Creating Custom Dictionaries

NOTE: Punctuation in dictionary files is not supported at this time. Adding punctuation to your dictionary words/phrases can lead to inaccurate results.

RIOT Scan possesses one of the most powerful and flexible custom content coding systems available for research. If you would like to use your own dictionary, it must be contained within a .txt file, and it must conform to the following format:

$Name: Test Dictionary
$Author: Ryan Boyd
%%%
Category Listing Here
%%%
Dictionary Contents here

You can download an example dictionary here. RIOT Scan is capable of reading dictionary files in UTF-8 encoding as well, if your language requires this encoding format. Now, for a quick explanation of the header:

$Name: – put the name of your dictionary here. It does not have to be the same as your filename

$Author: – put the author of your dictionary file here

The second section (after the %%%) is your category listing. The category number is on the left side, whereas the category name is on the right side. These values should be separated by a TAB, and the name of the categories in this section are what you will see in your output file. The custom dictionary system in RIOT Scan has been successfully tested with up to 16,000 distinct categories combined with 16,000 different words matching into various categories; this is likely far beyond adequate for most purposes.

Finally, the last section of your dictionary file should include the words/phrases that you want to code, as well as to which categories each word/phrase belongs. Again, values should be separated by a TAB. Capitalization is not important for any part of the dictionary file.

Note: As of version 1.4.7, you no longer need a $MAXCATS: tag in your dictionary header. Inclusion of this tag will not impact the functionality of your dictionary file, however, RIOT Scan now detects this feature of your dictionary automatically.

Wildcards and Phrases

As of version 1.6.0, RIOT Scan has a much improved custom dictionary system. Please note new features of this system. RIOT Scan can code for wildcards, phrases, and phrases with wildcards in addition to single words. You should use an asterisk (*) to denote a wildcard. Here are some examples:

eat – this will only detect the word “eat”, but not words such as “eating”, “eats”, and so on.

eat* – this will detect words such as “eat”, “eating”, “eats”, and so on.

Dashing through the snow – this is a plain phrase, and will be detected only if it occurs exactly as is

Dashing through the s* – this is a phrase with a wildcard. This example would detect phrases such as “Dashing through the snow” and “Dashing through the shower”, but would NOT detect “Dashing through the mall”

Waiting * Godot – this is a phrase with a wildcard counting words a whole word. This example would detect phrases such as “Waiting for Godot” and “Waiting with Godot”, but NOT “Waiting to see Godot”

Wait* * * Godot – this example would detect phrases such as “Waiting to see Godot” and “Wait for Mr.
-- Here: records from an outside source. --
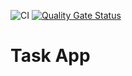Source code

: ![CI](https://github.com/hasankemaldemirci/task-app/workflows/CI/badge.svg)
[![Quality Gate Status](https://sonarcloud.io/api/project_badges/measure?project=hasankemaldemirci_task-app&metric=alert_status)](https://sonarcloud.io/dashboard?id=hasankemaldemirci_task-app)

# Task App
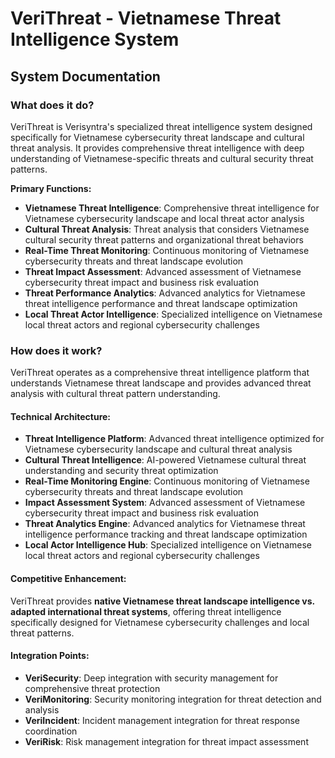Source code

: # VeriThreat - Vietnamese Threat Intelligence System
## System Documentation

### **What does it do?**

VeriThreat is Verisyntra's specialized threat intelligence system designed specifically for Vietnamese cybersecurity threat landscape and cultural threat analysis. It provides comprehensive threat intelligence with deep understanding of Vietnamese-specific threats and cultural security threat patterns.

**Primary Functions:**
- **Vietnamese Threat Intelligence**: Comprehensive threat intelligence for Vietnamese cybersecurity landscape and local threat actor analysis
- **Cultural Threat Analysis**: Threat analysis that considers Vietnamese cultural security threat patterns and organizational threat behaviors
- **Real-Time Threat Monitoring**: Continuous monitoring of Vietnamese cybersecurity threats and threat landscape evolution
- **Threat Impact Assessment**: Advanced assessment of Vietnamese cybersecurity threat impact and business risk evaluation
- **Threat Performance Analytics**: Advanced analytics for Vietnamese threat intelligence performance and threat landscape optimization
- **Local Threat Actor Intelligence**: Specialized intelligence on Vietnamese local threat actors and regional cybersecurity challenges

### **How does it work?**

VeriThreat operates as a comprehensive threat intelligence platform that understands Vietnamese threat landscape and provides advanced threat analysis with cultural threat pattern understanding.

#### **Technical Architecture:**
- **Threat Intelligence Platform**: Advanced threat intelligence optimized for Vietnamese cybersecurity landscape and cultural threat analysis
- **Cultural Threat Intelligence**: AI-powered Vietnamese cultural threat understanding and security threat optimization
- **Real-Time Monitoring Engine**: Continuous monitoring of Vietnamese cybersecurity threats and threat landscape evolution
- **Impact Assessment System**: Advanced assessment of Vietnamese cybersecurity threat impact and business risk evaluation
- **Threat Analytics Engine**: Advanced analytics for Vietnamese threat intelligence performance tracking and threat landscape optimization
- **Local Actor Intelligence Hub**: Specialized intelligence on Vietnamese local threat actors and regional cybersecurity challenges

#### **Competitive Enhancement:**
VeriThreat provides **native Vietnamese threat landscape intelligence vs. adapted international threat systems**, offering threat intelligence specifically designed for Vietnamese cybersecurity challenges and local threat patterns.

#### **Integration Points:**
- **VeriSecurity**: Deep integration with security management for comprehensive threat protection
- **VeriMonitoring**: Security monitoring integration for threat detection and analysis
- **VeriIncident**: Incident management integration for threat response coordination
- **VeriRisk**: Risk management integration for threat impact assessment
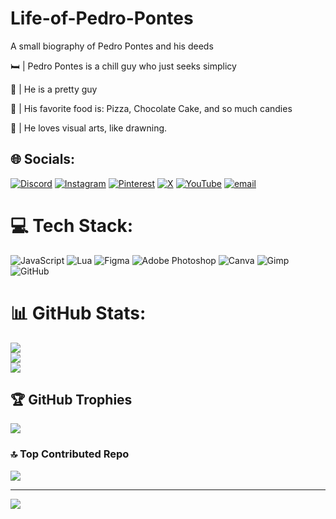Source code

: # Life-of-Pedro-Pontes

A small biography of Pedro Pontes and his deeds


🛏️ | Pedro Pontes is a chill guy who just seeks simplicy

🎈 | He is a pretty guy

🍕 | His favorite food is: Pizza, Chocolate Cake, and so much candies

🎨 | He loves visual arts, like drawning.






## 🌐 Socials:
[![Discord](https://img.shields.io/badge/Discord-%237289DA.svg?logo=discord&logoColor=white)](https://discord.gg/pedi7156) [![Instagram](https://img.shields.io/badge/Instagram-%23E4405F.svg?logo=Instagram&logoColor=white)](https://instagram.com/pedupontez) [![Pinterest](https://img.shields.io/badge/Pinterest-%23E60023.svg?logo=Pinterest&logoColor=white)](https://pinterest.com/pedrix_kkjkkk) [![X](https://img.shields.io/badge/X-black.svg?logo=X&logoColor=white)](https://x.com/PBrawlzero) [![YouTube](https://img.shields.io/badge/YouTube-%23FF0000.svg?logo=YouTube&logoColor=white)](https://youtube.com/@pedropontes7995) [![email](https://img.shields.io/badge/Email-D14836?logo=gmail&logoColor=white)](mailto:pedro280410@gmail.com) 

# 💻 Tech Stack:
![JavaScript](https://img.shields.io/badge/javascript-%23323330.svg?style=for-the-badge&logo=javascript&logoColor=%23F7DF1E) ![Lua](https://img.shields.io/badge/lua-%232C2D72.svg?style=for-the-badge&logo=lua&logoColor=white) ![Figma](https://img.shields.io/badge/figma-%23F24E1E.svg?style=for-the-badge&logo=figma&logoColor=white) ![Adobe Photoshop](https://img.shields.io/badge/adobe%20photoshop-%2331A8FF.svg?style=for-the-badge&logo=adobe%20photoshop&logoColor=white) ![Canva](https://img.shields.io/badge/Canva-%2300C4CC.svg?style=for-the-badge&logo=Canva&logoColor=white) ![Gimp](https://img.shields.io/badge/Gimp-657D8B?style=for-the-badge&logo=gimp&logoColor=FFFFFF) ![GitHub](https://img.shields.io/badge/github-%23121011.svg?style=for-the-badge&logo=github&logoColor=white)
# 📊 GitHub Stats:
![](https://github-readme-stats.vercel.app/api?username=PedroPontesLacerda&theme=dark&hide_border=false&include_all_commits=false&count_private=false)<br/>
![](https://nirzak-streak-stats.vercel.app/?user=PedroPontesLacerda&theme=dark&hide_border=false)<br/>
![](https://github-readme-stats.vercel.app/api/top-langs/?username=PedroPontesLacerda&theme=dark&hide_border=false&include_all_commits=false&count_private=false&layout=compact)

## 🏆 GitHub Trophies
![](https://github-profile-trophy.vercel.app/?username=PedroPontesLacerda&theme=dracula&no-frame=false&no-bg=true&margin-w=4)

### 🔝 Top Contributed Repo
![](https://github-contributor-stats.vercel.app/api?username=PedroPontesLacerda&limit=5&theme=dark&combine_all_yearly_contributions=true)

---
[![](https://visitcount.itsvg.in/api?id=PedroPontesLacerda&icon=0&color=0)](https://visitcount.itsvg.in)

<!-- Proudly created with GPRM ( https://gprm.itsvg.in ) -->

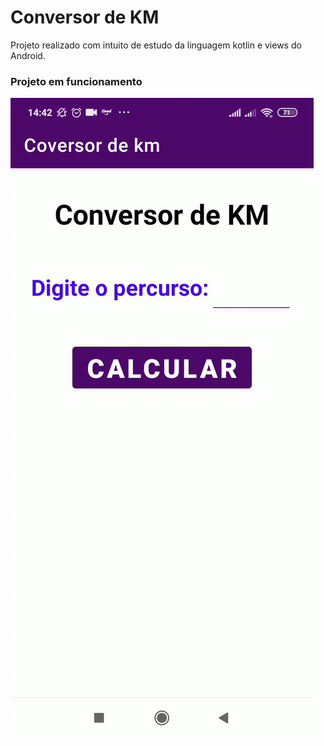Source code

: # Conversor de KM
Projeto realizado com intuito de estudo da linguagem kotlin e views do Android.

### Projeto em funcionamento
![](https://github.com/renatarene/conversor-km-kotlin/blob/master/video-fluxo/conversor-km-kotlin.gif?raw=true)
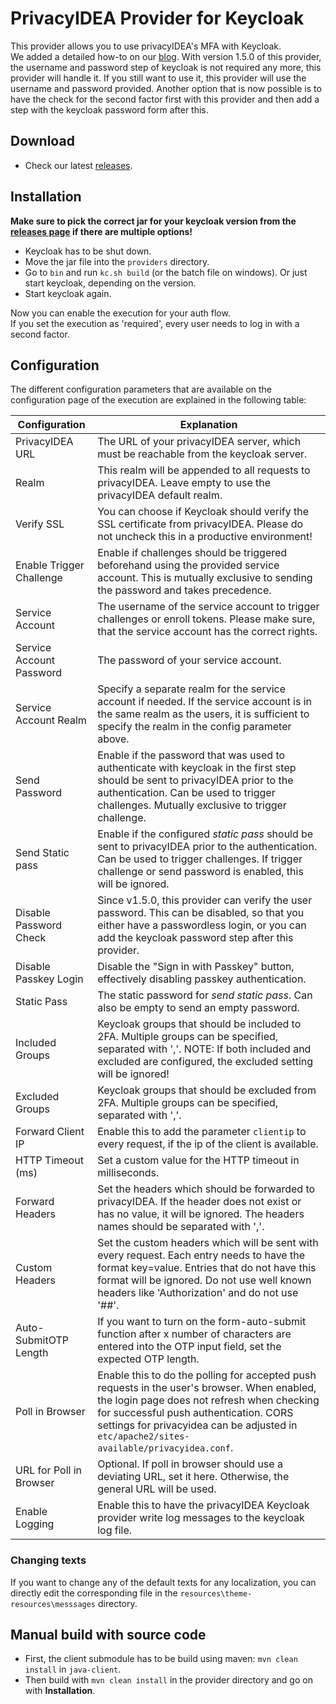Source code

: # PrivacyIDEA Provider for Keycloak

This provider allows you to use privacyIDEA's MFA with Keycloak.  
We added a detailed how-to on our [blog](https://community.privacyidea.org/t/how-to-use-keycloak-with-privacyidea/1132).
With version 1.5.0 of this provider, the username and password step of keycloak is not required any more, this provider will handle it.
If you still want to use it, this provider will use the username and password provided.
Another option that is now possible is to have the check for the second factor first with this provider and then add a step with the keycloak password form after this.
## Download

* Check our latest [releases](https://github.com/privacyidea/keycloak-provider/releases).

## Installation

**Make sure to pick the correct jar for your keycloak version from
the [releases page](https://github.com/privacyidea/keycloak-provider/releases) if there are multiple options!**

* Keycloak has to be shut down.
* Move the jar file into the `providers` directory.
* Go to `bin` and run `kc.sh build` (or the batch file on windows). Or just start keycloak, depending on the version.
* Start keycloak again.

Now you can enable the execution for your auth flow.  
If you set the execution as 'required', every user needs to log in with a second factor.

## Configuration

The different configuration parameters that are available on the configuration page of the execution are explained in
the following table:

| Configuration            | Explanation                                                                                                                                                                                                                                                                      |
|--------------------------|----------------------------------------------------------------------------------------------------------------------------------------------------------------------------------------------------------------------------------------------------------------------------------|
| PrivacyIDEA URL          | The URL of your privacyIDEA server, which must be reachable from the keycloak server.                                                                                                                                                                                            |
| Realm                    | This realm will be appended to all requests to privacyIDEA. Leave empty to use the privacyIDEA default realm.                                                                                                                                                                    |
| Verify SSL               | You can choose if Keycloak should verify the SSL certificate from privacyIDEA. Please do not uncheck this in a productive environment!                                                                                                                                           |
| Enable Trigger Challenge | Enable if challenges should be triggered beforehand using the provided service account. This is mutually exclusive to sending the password and takes precedence.                                                                                                                 |
| Service Account          | The username of the service account to trigger challenges or enroll tokens. Please make sure, that the service account has the correct rights.                                                                                                                                   |
| Service Account Password | The password of your service account.                                                                                                                                                                                                                                            |
| Service Account Realm    | Specify a separate realm for the service account if needed. If the service account is in the same realm as the users, it is sufficient to specify the realm in the config parameter above.                                                                                       |
| Send Password            | Enable if the password that was used to authenticate with keycloak in the first step should be sent to privacyIDEA prior to the authentication. Can be used to trigger challenges. Mutually exclusive to trigger challenge.                                                      |
| Send Static pass         | Enable if the configured *static pass* should be sent to privacyIDEA prior to the authentication. Can be used to trigger challenges. If trigger challenge or send password is enabled, this will be ignored.                                                                     |
| Disable Password Check   | Since v1.5.0, this provider can verify the user password. This can be disabled, so that you either have a passwordless login, or you can add the keycloak password step after this provider.                                                                                     |
| Disable Passkey Login    | Disable the "Sign in with Passkey" button, effectively disabling passkey authentication.                                                                                                                                                                                         |
| Static Pass              | The static password for *send static pass*. Can also be empty to send an empty password.                                                                                                                                                                                         |
| Included Groups          | Keycloak groups that should be included to 2FA. Multiple groups can be specified, separated with ','. NOTE: If both included and excluded are configured, the excluded setting will be ignored!                                                                                  |
| Excluded Groups          | Keycloak groups that should be excluded from 2FA. Multiple groups can be specified, separated with ','.                                                                                                                                                                          |
| Forward Client IP        | Enable this to add the parameter `clientip` to every request, if the ip of the client is available.                                                                                                                                                                              |
| HTTP Timeout (ms)        | Set a custom value for the HTTP timeout in milliseconds.                                                                                                                                                                                                                         |
| Forward Headers          | Set the headers which should be forwarded to privacyIDEA. If the header does not exist or has no value, it will be ignored. The headers names should be separated with ','.                                                                                                      |
| Custom Headers           | Set the custom headers which will be sent with every request. Each entry needs to have the format key=value. Entries that do not have this format will be ignored. Do not use well known headers like 'Authorization' and do not use '##'.                                       |
| Auto-SubmitOTP Length    | If you want to turn on the form-auto-submit function after x number of characters are entered into the OTP input field, set the expected OTP length.                                                                                                                             |
| Poll in Browser          | Enable this to do the polling for accepted push requests in the user's browser. When enabled, the login page does not refresh when checking for successful push authentication. CORS settings for privacyidea can be adjusted in `etc/apache2/sites-available/privacyidea.conf`. |
| URL for Poll in Browser  | Optional. If poll in browser should use a deviating URL, set it here. Otherwise, the general URL will be used.                                                                                                                                                                   |
| Enable Logging           | Enable this to have the privacyIDEA Keycloak provider write log messages to the keycloak log file.                                                                                                                                                                               |

### Changing texts

If you want to change any of the default texts for any localization, you can directly edit the corresponding file in the
`resources\theme-resources\messsages` directory.

## Manual build with source code

* First, the client submodule has to be build using maven: ``mvn clean install`` in ``java-client``.
* Then build with ``mvn clean install`` in the provider directory and go on with **Installation**.
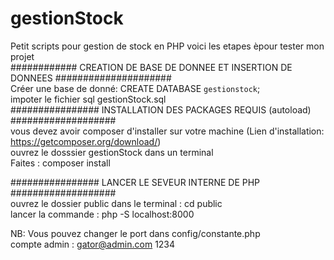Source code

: # gestionStock
Petit scripts pour gestion de stock en PHP 
voici les etapes èpour tester mon projet<br>
############ CREATION DE BASE DE DONNEE ET INSERTION DE DONNEES #####################<br>
Créer une base de donné: CREATE DATABASE `gestionstock`;<br>
impoter le fichier sql gestionStock.sql <br>
################ INSTALLATION DES PACKAGES REQUIS (autoload) ###################<br>
vous devez avoir composer d'installer sur votre machine (Lien d'installation: https://getcomposer.org/download/)<br>
ouvrez le dosssier gestionStock dans un terminal <br>
Faites : composer install<br>

################ LANCER LE SEVEUR INTERNE DE PHP ###################<br>
ouvrez le dossier public dans le terminal : cd public<br>
lancer la commande : php -S localhost:8000<br>

NB: Vous pouvez changer le port dans config/constante.php<br>
compte admin : gator@admin.com  1234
Godot”, but would NOT detect “Waiting for Godot”

*ing for Godot – this example would detect “Waiting for Godot” and “Pining for Godot”, but not “Waits for Godot”

IMPORTANT! If your custom dictionary contains multi-word phrases (e.g., bigrams, trigrams), ensure that the highest order phrases appear in your dictionary first. For example, “I’m happy” should appear in your dictionary before words like “I’m” and “happy”. RIOT Scan examines your custom dictionary in order. If words are detected that were already picked up as part of a phrase, they will be ignored so that the same words in your text are not being counted multiple times.

If you are building your own custom dictionary, it is important that you test it in order to ensure that it works as you would expect. If you have any questions about, or are having trouble with, the format of the dictionary file, please send me an e-mail.

“Not” Words

As of version 2.0.0, I have included the ability to ignore words and phrase pairs that would otherwise be detected as positive matches. This can be achieved by appending bracketed words/phrases to desired matches. This might sound a little confusing, so I will illustrate with some examples.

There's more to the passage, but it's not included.